You need some friends to stand with you and encourage you and pray with you.


God said to Adam in Genesis 2:18, “It is not good for man to be alone.” Notice that this was before the Fall recorded in Genesis Three. He had yet to sin.” If Adam before the Fall needed friends, what must our need be?!


Samuel Coleridge wrote: “Friends are sheltering trees.” That is how I like to think of friends.

If you have no sheltering trees in your life, consider taking the steps to find some friends. Keeping your head above water is easier when friends are around to sustain you.


In Philippians 4:13 Paul declared that he could do all things through the power of Christ; nevertheless he wrote in the very next verse: “Yet, it was good of you to share in my troubles …” Paul was grateful for his friends.


Sixth, Mourning And Comforting Heals Hurts.


Jesus said, “Blessed are they who mourn, for they shall be comforted” (Matthew 5:4). We all need comfort when we are hurting. Mourning and comforting heals hurts.


After all was said and done, Job needed comfort. When his three friends heard of his tragedies, they immediately saddled up and rode off to “sympathize and comfort him” (Job 2:11-13). They sat on the trash heap beside him for seven days and never said a word. All the while Job was scratching his sores with a piece of broken pottery. Sometimes comfort is just having people “be there” as we mourn our hurts.


I suggest that you spend time in the presence of some friends while mourning your hurts. You need their encouragement. You also need emotional healing.

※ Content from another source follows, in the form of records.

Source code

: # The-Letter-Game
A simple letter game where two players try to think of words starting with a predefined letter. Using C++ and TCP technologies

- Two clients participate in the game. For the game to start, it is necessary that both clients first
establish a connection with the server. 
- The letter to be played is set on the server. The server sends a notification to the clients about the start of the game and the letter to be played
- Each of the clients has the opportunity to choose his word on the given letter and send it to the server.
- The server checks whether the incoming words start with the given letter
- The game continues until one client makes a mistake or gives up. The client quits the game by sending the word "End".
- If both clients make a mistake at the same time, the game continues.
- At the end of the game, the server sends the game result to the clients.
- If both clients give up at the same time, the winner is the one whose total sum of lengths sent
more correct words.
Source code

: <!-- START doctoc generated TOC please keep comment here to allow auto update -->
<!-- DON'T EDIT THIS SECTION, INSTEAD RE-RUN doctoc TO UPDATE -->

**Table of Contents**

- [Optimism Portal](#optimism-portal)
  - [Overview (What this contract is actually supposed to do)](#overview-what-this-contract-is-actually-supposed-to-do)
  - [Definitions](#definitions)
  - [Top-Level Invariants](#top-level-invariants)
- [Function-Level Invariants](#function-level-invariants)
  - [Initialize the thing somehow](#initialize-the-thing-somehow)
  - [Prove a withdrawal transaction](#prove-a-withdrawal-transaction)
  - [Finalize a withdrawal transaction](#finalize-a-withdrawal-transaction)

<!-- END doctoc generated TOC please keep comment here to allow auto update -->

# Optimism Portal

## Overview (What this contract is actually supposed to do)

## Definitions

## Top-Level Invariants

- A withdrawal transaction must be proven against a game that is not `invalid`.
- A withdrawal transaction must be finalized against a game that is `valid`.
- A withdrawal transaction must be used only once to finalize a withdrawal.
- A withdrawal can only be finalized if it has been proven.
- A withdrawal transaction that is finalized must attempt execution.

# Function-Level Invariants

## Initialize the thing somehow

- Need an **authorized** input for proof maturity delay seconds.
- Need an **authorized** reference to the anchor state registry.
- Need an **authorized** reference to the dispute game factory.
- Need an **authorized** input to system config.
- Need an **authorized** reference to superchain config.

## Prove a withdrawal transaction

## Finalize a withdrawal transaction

As hurts rolled over my life I discovered that I didn’t have enough comforters. So, one day I went to my next door neighbor and said, “Dave, sometimes when I am hurting, I’d like to come to your house, sit on the couch, and pour out my heart. I don’t want you to fix anything. I just want you to listen and pat me on the head and say things like, ‘I’m sorry. I grieve that you are hurting so much.” I never cease to be amazed at how mourning and comfort can often ease the pain in my soul.

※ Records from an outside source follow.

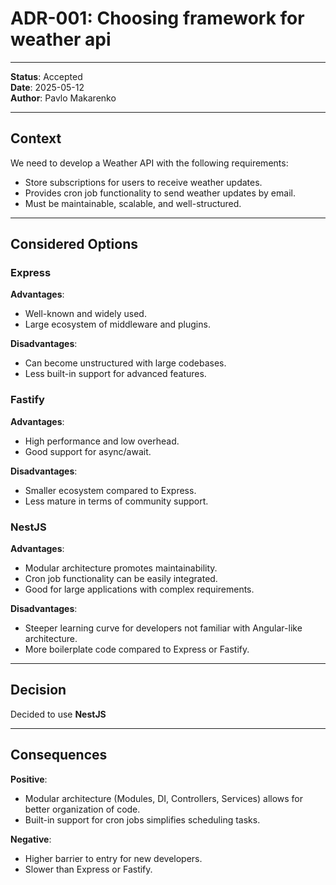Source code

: # ADR-001: Choosing framework for weather api

---

**Status**: Accepted \
**Date**: 2025-05-12 \
**Author**: Pavlo Makarenko

---

## Context
We need to develop a Weather API with the following requirements:
- Store subscriptions for users to receive weather updates.
- Provides cron job functionality to send weather updates by email.
- Must be maintainable, scalable, and well-structured.

---

## Considered Options
### Express

**Advantages**:
- Well-known and widely used.
- Large ecosystem of middleware and plugins.

**Disadvantages**:
- Can become unstructured with large codebases. 
- Less built-in support for advanced features.

### Fastify

**Advantages**:
- High performance and low overhead.
- Good support for async/await.

**Disadvantages**:
- Smaller ecosystem compared to Express.
- Less mature in terms of community support.

### NestJS

**Advantages**:
- Modular architecture promotes maintainability.
- Cron job functionality can be easily integrated.
- Good for large applications with complex requirements.

**Disadvantages**:
- Steeper learning curve for developers not familiar with Angular-like architecture.
- More boilerplate code compared to Express or Fastify.

---

## Decision
Decided to use **NestJS**

---

## Consequences

**Positive**:
- Modular architecture (Modules, DI, Controllers, Services) allows for better organization of code.
- Built-in support for cron jobs simplifies scheduling tasks.

**Negative**:
- Higher barrier to entry for new developers.
- Slower than Express or Fastify.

By the way, your husband could use a little of that, too.


Again, I am so sorry for you situation and the misery you are enduring. I know that the temptation to leave is incredible; nevertheless, I believe that the grace you need is available (2 Corinthians 12:9).


May Jesus bless you with great days ahead.


Love, Roger



Dear Reader, several weeks later I received the following letter from Name Withheld. I found it quite encouraging.


Dr. Barrier,

Thank you so much for your insight and spiritual encouragement. I have often thought that my husband suffers from depression but I will pursue with him receiving help even though I know he is going to be resistant to the thought. I know that you are right.

I do have a Christian obligation to help my husband. It is not easy but I also know that it will not be easy if I leave him. I am well aware of the covenant that I made with him 31 years ago. Though this is indeed a grievous never-ending trial I believe that ultimately something good will come out of this.

Thank you for your wise counsel and I am praying over the passages that you recommended and asking God to fill me with His divine agape love and ability to endure. To God alone be the Glory.